Seventy four years later, Fukahori prays for peace at Urakami Cathedral every morning. About 500 meters from ground zero, it's a place he has been visiting since he was a child. The names of many of the dead, including Fukahori's siblings, are listed on the wall.
"Humans are weak, so we tend to be greedy," he says. "But being selfish doesn't bring peace."

Fukahori was never comfortable sharing his experience and didn't talk about it in public for long time. He thought it would be hard for young people who have never experienced war to imagine what it was like.
"No one can really understand what it was like on that day," he says. "It was not just that single moment -- we are still suffering."

On a visit to Spain about 10 years ago, he met a man who witnessed the carpet bombing of Guernica in 1937. He had been the same age as Fukahori was when the Nagasaki bomb dropped. Fukahori felt that sharing his experience might make a difference in the world.

Since then, he has been sharing his memories of 1945 with young people, both in Japan and abroad. He wants to make sure Nagasaki is the last place ever hit by an atomic bomb.

When the Vatican sent a New Year's card in 2018, it struck a note with Fukahori. It featured a photo of a young boy in Nagasaki after the bombing carrying his dead brother on his back. The pope emphasized the misery of a war, writing " The Fruit of War" on the card.
Fukahori wasn't able to look at the picture at first, but then realized that survivors' voices, including his, were being heard by the pontiff.

The pope sent a powerful message in 2018.

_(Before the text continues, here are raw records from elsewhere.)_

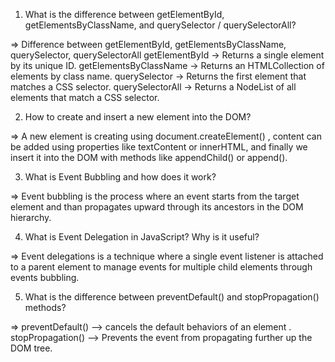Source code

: 1. What is the difference between getElementById, getElementsByClassName, and querySelector / querySelectorAll?

=> Difference between getElementById, getElementsByClassName, querySelector, querySelectorAll
getElementById → Returns a single element by its unique ID.
getElementsByClassName → Returns an HTMLCollection of elements by class name.
querySelector → Returns the first element that matches a CSS selector.
querySelectorAll → Returns a NodeList of all elements that match a CSS selector.

2. How to create and insert a new element into the DOM?

=> A new element is creating using document.createElement() , content can be added using properties like textContent or innerHTML, and finally we insert it into the DOM with methods like appendChild() or append().

3. What is Event Bubbling and how does it work?

=> Event bubbling is the process where an event starts from the target element and than propagates upward through its ancestors in the DOM hierarchy.

4. What is Event Delegation in JavaScript? Why is it useful?

=> Event delegations is a technique where a single event listener is attached to a parent element to manage events for multiple child elements through events bubbling.

5. What is the difference between preventDefault() and stopPropagation() methods?

=> preventDefault() --> cancels the default behaviors of an element .
stopPropagation() --> Prevents the event from propagating further up the DOM tree.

"I had been thinking that it is meaningless to share my memories," he says. "But when I saw that the pope was sending that card and looking at reactions, I realized that my stories may have the power to change the world, even just a little"

In Nagasaki, the pontiff prayed for the victims of the 1945 attack saying, "Our attempts to speak out against the arms race will never be enough."

Fukahori felt the message could have an impact. "If everyone takes the pope's message seriously, I believe there will be no more war," he says. "That is what I wish for the most. I know that not everyone will understand the importance of nuclear abolition and that's fine, as long as some people understand. I think it's important that things change step by step."

The pope's visit may be only one step, but people in Nagasaki hope it's one that can move the world closer to peace.